Week 35. New trainings with jumps

1 minute read

To Do

Change pose every epoch.
New action set.
New training with the new configuration.

Progress

Change pose every epoch

It has been achieved that every time the environment is restarted the Formula 1 appears in a different place of the circuit. The aim is to avoid taking tendencies to one side or the other of the curves and to be able to generalize well.

The result of this jump between positions can be seen in the following animated image.

The collection of positions, for the moment, is as follows:

positions = [(0, 53.462, -41.988, 0.004, 0, 0, 1.57, -1.57),
             (1, 53.462, -8.734, 0.004, 0, 0, 1.57, -1.57),
             (2, 39.712, -30.741, 0.004, 0, 0, 1.56, 1.56),
             (3, -7.894, -39.051, 0.004, 0, 0.01, -2.021, 2.021),
             (4, 20.043, 37.130, 0.003, 0, 0.103, -1.4383, -1.4383)]
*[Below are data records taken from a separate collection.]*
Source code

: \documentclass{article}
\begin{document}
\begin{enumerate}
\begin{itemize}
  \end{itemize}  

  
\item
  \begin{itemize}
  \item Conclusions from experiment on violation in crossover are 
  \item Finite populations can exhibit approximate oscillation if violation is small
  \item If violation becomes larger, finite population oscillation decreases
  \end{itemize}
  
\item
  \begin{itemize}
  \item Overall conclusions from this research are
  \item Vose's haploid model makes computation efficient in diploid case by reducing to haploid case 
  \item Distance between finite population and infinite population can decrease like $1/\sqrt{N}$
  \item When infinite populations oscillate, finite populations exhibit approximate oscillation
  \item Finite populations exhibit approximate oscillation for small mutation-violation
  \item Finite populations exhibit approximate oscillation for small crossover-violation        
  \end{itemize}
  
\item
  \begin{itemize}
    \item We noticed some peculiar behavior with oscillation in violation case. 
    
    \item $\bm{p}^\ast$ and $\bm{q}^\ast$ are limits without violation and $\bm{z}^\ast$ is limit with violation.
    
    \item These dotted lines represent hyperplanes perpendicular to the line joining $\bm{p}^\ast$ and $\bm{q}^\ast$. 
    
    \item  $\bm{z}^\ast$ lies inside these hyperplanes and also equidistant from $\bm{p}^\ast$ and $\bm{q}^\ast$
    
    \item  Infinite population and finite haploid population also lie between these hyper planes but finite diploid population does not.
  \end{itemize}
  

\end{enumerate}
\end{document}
The code that jumps from one to another uses an ROS component called: ModelState. In the entry you have the value selected randomly from the list of positions and you fill in the position as you can see in the following fragment:

"""
(pos_number, pose_x, pose_y, pose_z, or_x, or_y, or_z, or_z)
"""

pos_number = positions[0]

state = ModelState()
state.model_name = "f1_renault"
state.pose.position.x = positions[new_pos][1]
state.pose.position.y = positions[new_pos][2]
state.pose.position.z = positions[new_pos][3]
state.pose.orientation.x = positions[new_pos][4]
state.pose.orientation.y = positions[new_pos][5]
state.pose.orientation.z = positions[new_pos][6]
state.pose.orientation.w = positions[new_pos][7]
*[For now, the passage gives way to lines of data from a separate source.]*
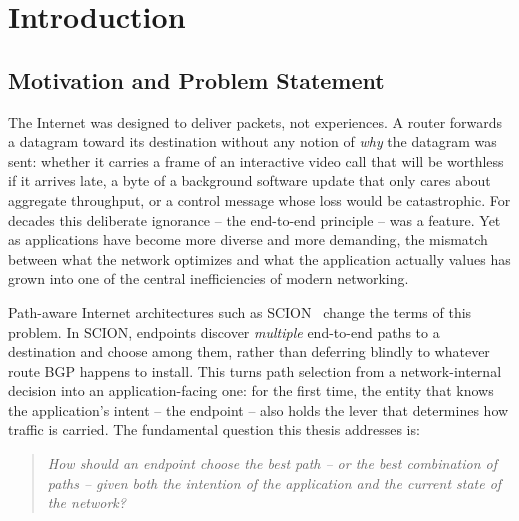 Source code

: \chapter{Introduction}
\label{ch:introduction}

\section{Motivation and Problem Statement}
\label{sec:intro:motivation}

The Internet was designed to deliver packets, not experiences. A router forwards a datagram
toward its destination without any notion of \emph{why} the datagram was sent: whether it
carries a frame of an interactive video call that will be worthless if it arrives late, a
byte of a background software update that only cares about aggregate throughput, or a
control message whose loss would be catastrophic. For decades this deliberate ignorance --
the end-to-end principle -- was a feature. Yet as applications have become more diverse and
more demanding, the mismatch between what the network optimizes and what the application
actually values has grown into one of the central inefficiencies of modern networking.

Path-aware Internet architectures such as SCION~\cite{Perrig2017} change the terms of this
problem. In SCION, endpoints discover \emph{multiple} end-to-end paths to a destination and
choose among them, rather than deferring blindly to whatever route BGP happens to install.
This turns path selection from a network-internal decision into an application-facing one:
for the first time, the entity that knows the application's intent -- the endpoint -- also
holds the lever that determines how traffic is carried. The fundamental question this thesis addresses is:

\begin{quote}
\itshape How should an endpoint choose the best path -- or the best \emph{combination} of
paths -- given both the intention of the application and the current state of the network?
\end{quote}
rospy.wait_for_service('/gazebo/set_model_state')

try:
    set_state = rospy.ServiceProxy('/gazebo/set_model_state', SetModelState)
    resp = set_state(state)
except rospy.ServiceException, e:
    print("Service call failed: %s") % e

New action set

Again, the set of actions has been simplified to obtain training that is valid enough to try a broader set of actions.

We have moved to a set of only 5 actions in angular speed and only one in linear speed.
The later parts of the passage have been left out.